In the Studio with Artist Raúl de Nieves Ahead of His First Museum Show
The Mexico-born New York artist Raúl de Nieves is known for his fantastical, anthropomorphic figures and bedazzled wall pieces composed of glittering beads, sequins, curtain tassels, and costume jewelry. “My works are like this über-fantasy of the inner self and a celebration of what we can be,” he says.
De Nieves currently works from a studio in Brooklyn, where he prepared for his first museum solo show, at the Cleveland Museum of Art, on view through April 28. The centerpiece is Day(Ves) of Wonder (2007–14), a three-foot-tall, bead-encrusted dancing figure in platform boots that took him seven years to make. Ten new “characters” crafted from found vintage party dresses surround the figure in a dramatic, quasi-ritualistic display.
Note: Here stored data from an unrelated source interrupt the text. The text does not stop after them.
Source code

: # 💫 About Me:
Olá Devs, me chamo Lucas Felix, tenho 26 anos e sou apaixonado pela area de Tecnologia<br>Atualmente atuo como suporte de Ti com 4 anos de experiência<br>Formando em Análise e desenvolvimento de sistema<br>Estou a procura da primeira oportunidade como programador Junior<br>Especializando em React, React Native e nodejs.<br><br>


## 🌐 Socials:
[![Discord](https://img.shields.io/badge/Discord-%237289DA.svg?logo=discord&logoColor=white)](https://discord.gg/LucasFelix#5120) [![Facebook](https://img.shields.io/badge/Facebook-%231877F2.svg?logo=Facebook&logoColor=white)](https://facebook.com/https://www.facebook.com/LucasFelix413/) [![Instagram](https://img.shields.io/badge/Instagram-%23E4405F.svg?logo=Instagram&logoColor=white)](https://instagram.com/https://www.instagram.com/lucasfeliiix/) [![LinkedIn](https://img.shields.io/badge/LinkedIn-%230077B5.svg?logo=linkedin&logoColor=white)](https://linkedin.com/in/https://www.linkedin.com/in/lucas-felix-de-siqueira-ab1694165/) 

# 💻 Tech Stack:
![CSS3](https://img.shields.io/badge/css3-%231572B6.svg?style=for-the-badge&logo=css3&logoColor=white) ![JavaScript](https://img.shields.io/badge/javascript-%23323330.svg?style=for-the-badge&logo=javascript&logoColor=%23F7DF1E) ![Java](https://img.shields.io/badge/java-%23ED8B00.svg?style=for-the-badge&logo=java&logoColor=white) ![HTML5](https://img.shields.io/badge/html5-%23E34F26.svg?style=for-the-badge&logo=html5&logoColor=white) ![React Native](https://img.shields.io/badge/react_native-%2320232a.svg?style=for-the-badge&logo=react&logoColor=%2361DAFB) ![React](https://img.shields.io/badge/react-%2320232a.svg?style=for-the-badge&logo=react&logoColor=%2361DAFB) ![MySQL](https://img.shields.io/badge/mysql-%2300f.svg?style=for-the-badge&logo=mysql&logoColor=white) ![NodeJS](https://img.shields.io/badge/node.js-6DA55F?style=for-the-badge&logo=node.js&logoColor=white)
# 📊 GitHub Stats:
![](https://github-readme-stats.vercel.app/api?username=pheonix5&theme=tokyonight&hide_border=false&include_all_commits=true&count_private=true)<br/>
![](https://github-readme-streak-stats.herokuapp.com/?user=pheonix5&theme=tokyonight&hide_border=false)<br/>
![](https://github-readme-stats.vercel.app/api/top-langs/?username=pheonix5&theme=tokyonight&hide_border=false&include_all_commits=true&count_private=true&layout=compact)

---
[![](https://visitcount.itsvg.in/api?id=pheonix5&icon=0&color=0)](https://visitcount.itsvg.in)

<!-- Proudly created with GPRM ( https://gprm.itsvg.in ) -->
De Nieves moved to the U.S. when he was a child and cites local Mexican artisans as a big inspiration. “I saw how these artists worked with beads or clay or straw, giving them a new form of shine and turning them into something completely different and beautiful,” he says. His first big break was the 2017 Whitney Biennial, for which he created a 50-foot, floor-to-ceiling “stained glass” installation made of just paper and tape.
Most recently, he created one of the most talked-about works at Art Basel in Miami Beach: a life-size carousel called When I Look in to Your Eyes I See the Sun, assembled in collaboration with Bulgari and Art Production Fund and inspired by the mythical figure of the snake in the luxury brand’s Serpenti jewelry collection. “I think art and fashion both have a magical ability to empower and transform,” he says. “In the end, it’s all about personal love.”